Anyway, it's not only cinemaniacs that come to the theater, but all levels of cinephiles and, every now and then, an average multiplex movie-goer who would give a clueless shrug at the mention of a name like "Fassbinder." But when they are all together waiting in line at a ticket window for a sold-out screening of some dead foreign director's rare film they can be terrifying! A week ago I swore that a lynch mob was going to form -- they were so angry! Never mind that they showed up at the last minute and didn't buy tickets ahead of time, they want what they want and they want it now! And how dare you make them wait! How dare you that the tickets do not materialize in their hands within a nanosecond of shouting the request through the box office window! Of course when the system freezes it's our fault and we do it on purpose because we intend to make them angry (we are basically asking for it!). Anyway, it's tiring to even recount the specific happenings, but let's just say I have seen hell and it is in the form of a mob of angry cinephiles.

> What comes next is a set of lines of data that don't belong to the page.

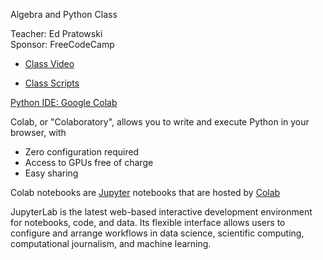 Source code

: Algebra and Python Class

Teacher: Ed Pratowski<br>
Sponsor: FreeCodeCamp<br>

- [Class Video](https://www.youtube.com/watch?v=i7vOAcUo5iA)

- [Class Scripts](https://github.com/edatfreecodecamp/python-math/tree/main/Algebra-with-Python)

[Python IDE: Google Colab](https://colab.research.google.com)
 
Colab, or "Colaboratory", allows you to write and execute Python in your browser, with
- Zero configuration required
- Access to GPUs free of charge
- Easy sharing

Colab notebooks are [Jupyter](https://jupyter.org) notebooks that are hosted by [Colab](https://colab.research.google.com)

JupyterLab is the latest web-based interactive development environment for notebooks, code, and data. Its flexible interface allows users to configure and arrange workflows in data science, scientific computing, computational journalism, and machine learning. 

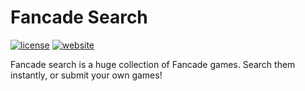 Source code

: # Fancade Search

[![license](https://img.shields.io/github/license/brycked/fancade-search)](LICENSE.md)
[![website](https://shields.io/website?down_color=lightgrey&down_message=offline&up_color=blue&up_message=online&url=https%3A%2F%2Fbrycked.github.io/fancade-search)](https://brycked.github.io/fancade-search)

Fancade search is a huge collection of Fancade games. Search them instantly, or submit your own games!
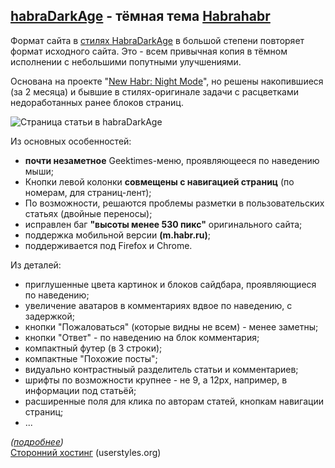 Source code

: ## [habraDarkAge](http://spmbt.github.io/haPages/doc/habraDarkAge/) - тёмная тема [Habrahabr](http://habrahabr.ru) ##

Формат сайта в [стилях HabraDarkAge](http://spmbt.github.io/haPages/doc/habraDarkAge/ "описание") в большой степени повторяет формат исходного сайта. Это - всем привычная копия в тёмном исполнении с небольшими попутными улучшениями.

Основана на проекте "[New Habr: Night Mode](https://userstyles.org/styles/101604/)", но решены накопившиеся (за 2 месяца) и бывшие в стилях-оригинале задачи с расцветками недоработанных ранее блоков страниц.

![Страница статьи в habraDarkAge](https://df6a.https.cdn.softlayer.net/80DF6A/static.userstyles.org/style_screenshot_thumbnails/101697_after.png)

Из основных особенностей:

* **почти незаметное** Geektimes-меню, проявляющееся по наведению мыши;
* Кнопки левой колонки **совмещены с навигацией страниц** (по номерам, для страниц-лент);
* По возможности, решаются проблемы разметки в пользовательских статьях (двойные переносы);
* исправлен баг **"высоты менее 530 пикс"** оригинального сайта;
* поддержка мобильной версии **(m.habr.ru)**;
* поддерживается под Firefox и Chrome.

Из деталей:

* приглушенные цвета картинок и блоков сайдбара, проявляющиеся по наведению;
* увеличение аватаров в комментариях вдвое по наведению, с задержкой;
* кнопки "Пожаловаться" (которые видны не всем) - менее заметны;
* кнопки "Ответ" - по наведению на блок комментария;
* компактный футер (в 3 строки);
* компактные "Похожие посты";
* видуально контрастныый разделитель статьи и комментариев;
* шрифты по возможности крупнее - не 9, а 12px, например, в информации под статьёй;
* расширенные поля для клика по авторам статей, кнопкам навигации страниц;
* ...
 
*([подробнее](http://spmbt.github.io/haPages/doc/habraDarkAge/))*<br>
[Сторонний хостинг](https://userstyles.org/styles/101697/habradarkage) (userstyles.org)
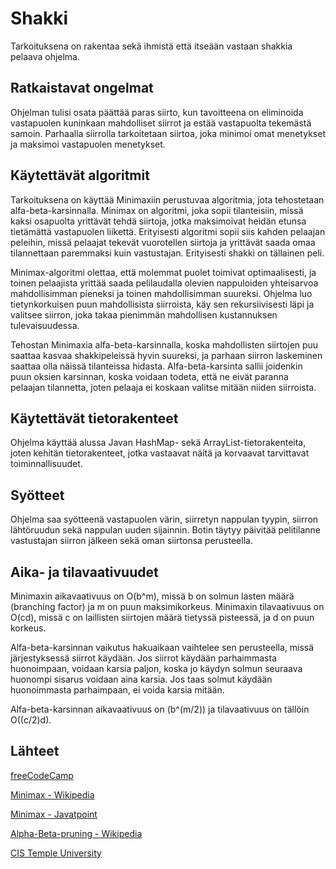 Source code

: # Shakki 

Tarkoituksena on rakentaa sekä ihmistä että itseään vastaan shakkia pelaava ohjelma.

## Ratkaistavat ongelmat

Ohjelman tulisi osata päättää paras siirto, kun tavoitteena on eliminoida vastapuolen kuninkaan mahdolliset siirrot ja
estää vastapuolta tekemästä samoin. Parhaalla siirrolla tarkoitetaan siirtoa, joka minimoi omat menetykset ja maksimoi 
vastapuolen menetykset.

## Käytettävät algoritmit

Tarkoituksena on käyttää Minimaxiin perustuvaa algoritmia, jota tehostetaan alfa-beta-karsinnalla. Minimax on algoritmi, 
joka sopii tilanteisiin, missä kaksi osapuolta yrittävät tehdä siirtoja, jotka maksimoivat heidän etunsa tietämättä vastapuolen 
liikettä. Erityisesti algoritmi sopii siis kahden pelaajan peleihin, missä pelaajat tekevät vuorotellen siirtoja ja yrittävät 
saada omaa tilannettaan paremmaksi kuin vastustajan. Erityisesti shakki on tällainen peli. 

Minimax-algoritmi olettaa, että molemmat puolet toimivat optimaalisesti, ja toinen pelaajista yrittää saada pelilaudalla olevien 
nappuloiden yhteisarvoa mahdollisimman pieneksi ja toinen mahdollisimman suureksi. Ohjelma luo tietynkorkuisen puun mahdollisista 
siirroista, käy sen rekursiivisesti läpi ja valitsee siirron, joka takaa pienimmän mahdollisen kustannuksen tulevaisuudessa.

Tehostan Minimaxia alfa-beta-karsinnalla, koska mahdollisten siirtojen puu saattaa kasvaa shakkipeleissä hyvin suureksi, ja 
parhaan siirron laskeminen saattaa olla näissä tilanteissa hidasta. Alfa-beta-karsinta sallii joidenkin puun oksien karsinnan, 
koska voidaan todeta, että ne eivät paranna pelaajan tilannetta, joten pelaaja ei koskaan valitse mitään niiden siirroista. 

## Käytettävät tietorakenteet

Ohjelma käyttää alussa Javan HashMap- sekä ArrayList-tietorakenteita, joten kehitän tietorakenteet, jotka vastaavat näitä ja 
korvaavat tarvittavat toiminnallisuudet.

## Syötteet

Ohjelma saa syötteenä vastapuolen värin, siirretyn nappulan tyypin, siirron lähtöruudun sekä nappulan uuden sijainnin. Botin 
täytyy päivitää pelitilanne vastustajan siirron jälkeen sekä oman siirtonsa perusteella. 

## Aika- ja tilavaativuudet

Minimaxin aikavaativuus on O(b^m), missä b on solmun lasten määrä (branching factor) ja m on puun maksimikorkeus. 
Minimaxin tilavaativuus on O(cd), missä c on laillisten siirtojen määrä tietyssä pisteessä, ja d on puun korkeus.

Alfa-beta-karsinnan vaikutus hakuaikaan vaihtelee sen perusteella, missä järjestyksessä siirrot käydään. Jos siirrot käydään 
parhaimmasta huonoimpaan, voidaan karsia paljon, koska jo käydyn solmun seuraava huonompi sisarus voidaan aina karsia. Jos taas 
solmut käydään huonoimmasta parhaimpaan, ei voida karsia mitään.

Alfa-beta-karsinnan aikavaativuus on (b^(m/2)) ja tilavaativuus on tällöin O((c/2)d).

## Lähteet 

[freeCodeCamp](https://www.freecodecamp.org/news/simple-chess-ai-step-by-step-1d55a9266977/)

[Minimax - Wikipedia](https://en.wikipedia.org/wiki/Minimax)

[Minimax - Javatpoint](https://www.javatpoint.com/mini-max-algorithm-in-ai)

[Alpha-Beta-pruning - Wikipedia](https://en.wikipedia.org/wiki/Alpha%E2%80%93beta_pruning)

[CIS Temple University](https://cis.temple.edu/~vasilis/Courses/CIS603/Lectures/l7.html#:~:text=The%20time%20complexity%20of%20minimax,the%20leaves%20of%20the%20tree.)

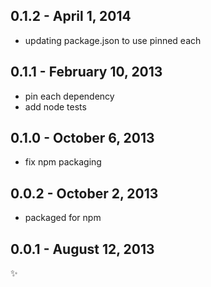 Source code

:
0.1.2 - April 1, 2014
---------------------

 * updating package.json to use pinned each

0.1.1 - February 10, 2013
-------------------------
* pin each dependency
* add node tests

0.1.0 - October 6, 2013
-----------------------
* fix npm packaging

0.0.2 - October 2, 2013
-----------------------
* packaged for npm

0.0.1 - August 12, 2013
-----------------------
:sparkles: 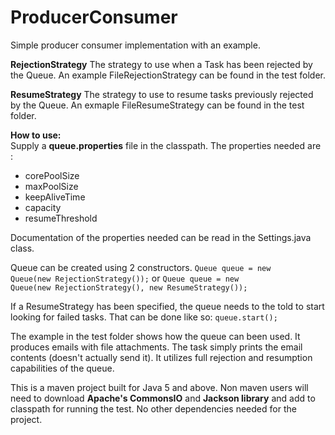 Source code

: ProducerConsumer
================

Simple producer consumer implementation with an example.


<b>RejectionStrategy</b> 
The strategy to use when a Task has been rejected by the Queue. An example FileRejectionStrategy can be found in the test folder.

<b>ResumeStrategy</b> 
The strategy to use to resume tasks previously rejected by the Queue. An exmaple FileResumeStrategy can be found in the test folder.


<b>How to use:</b><br>
Supply a <b>queue.properties</b> file in the classpath. The properties needed are :
<ul>
	<li>corePoolSize</li>
	<li>maxPoolSize</li>
	<li>keepAliveTime</li>
	<li>capacity</li>
	<li>resumeThreshold</li>
</ul>
Documentation of the properties needed can be read in the Settings.java class.
 
Queue can be created using 2 constructors.
<code>Queue queue = new Queue(new RejectionStrategy());</code>
or
<code>Queue queue = new Queue(new RejectionStrategy(), new ResumeStrategy());</code>

If a ResumeStrategy has been specified, the queue needs to the told to start looking for failed tasks. That can be done like so:
<code>queue.start();</code>

The example in the test folder shows how the queue can been used. It produces emails with file attachments. The task simply prints the email contents (doesn't actually send it). It utilizes full rejection and resumption capabilities of the queue.


This is a maven project built for Java 5 and above. Non maven users will need to download <b>Apache's CommonsIO</b> and <b>Jackson library</b> and add to classpath for running the test. No other dependencies needed for the project.
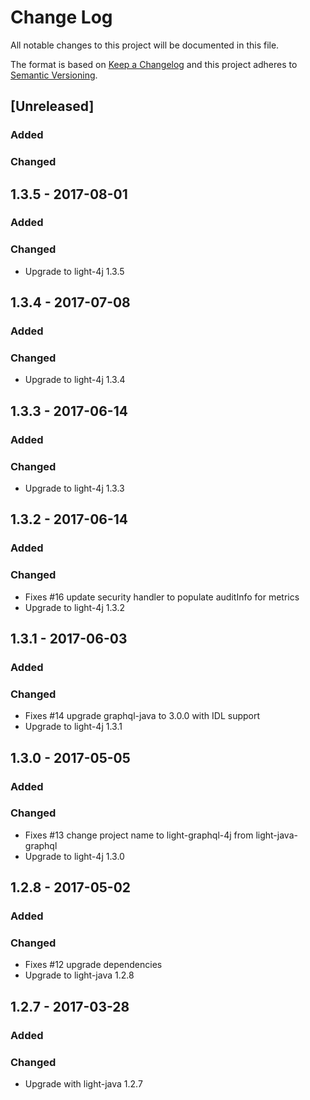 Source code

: # Change Log
All notable changes to this project will be documented in this file.

The format is based on [Keep a Changelog](http://keepachangelog.com/)
and this project adheres to [Semantic Versioning](http://semver.org/).

## [Unreleased]
### Added

### Changed

## 1.3.5 - 2017-08-01
### Added

### Changed
- Upgrade to light-4j 1.3.5

## 1.3.4 - 2017-07-08
### Added

### Changed
- Upgrade to light-4j 1.3.4

## 1.3.3 - 2017-06-14
### Added

### Changed
- Upgrade to light-4j 1.3.3

## 1.3.2 - 2017-06-14
### Added

### Changed
- Fixes #16 update security handler to populate auditInfo for metrics
- Upgrade to light-4j 1.3.2

## 1.3.1 - 2017-06-03
### Added

### Changed
- Fixes #14 upgrade graphql-java to 3.0.0 with IDL support
- Upgrade to light-4j 1.3.1

## 1.3.0 - 2017-05-05
### Added

### Changed
- Fixes #13 change project name to light-graphql-4j from light-java-graphql
- Upgrade to light-4j 1.3.0

## 1.2.8 - 2017-05-02
### Added

### Changed
- Fixes #12 upgrade dependencies
- Upgrade to light-java 1.2.8

## 1.2.7 - 2017-03-28
### Added

### Changed
- Upgrade with light-java 1.2.7

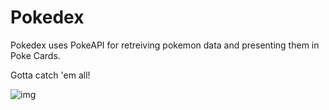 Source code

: # Pokedex

Pokedex uses PokeAPI for retreiving pokemon data and presenting them in Poke Cards.

Gotta catch 'em all!

![img](https://imgur.com/OzAD5Y7)

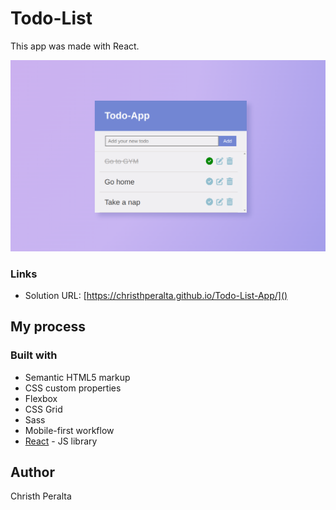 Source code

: # Todo-List

This app was made with React.

![](src/assets/img2.png)

### Links

- Solution URL: [https://christhperalta.github.io/Todo-List-App/]()

## My process

### Built with

- Semantic HTML5 markup
- CSS custom properties
- Flexbox
- CSS Grid
- Sass
- Mobile-first workflow
- [React](https://reactjs.org/) - JS library

## Author

Christh Peralta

During the worst times it's hard to think that these people even like movies; it seems they just like demanding things and belonging a place they can complain about. As if the movies are secondary to the privilege of acting like a baby and getting away with it. BUT. I know that's not completely true. I know that a lot of these people are tired and maybe have boring or underwhelming lives and the movies are their only escape, or that they are incredibly lonely and when the film is playing they feel part of something or at least a little wanted, or that they have a chemical imbalance in the brain and need medication that they forgot to take -- there is still a love for the movies somewhere deep in the hearts of these cinephiles, a love that is masked by grouchiness and anal retentive behavior in public. At least that's what I'll keep telling myself for now.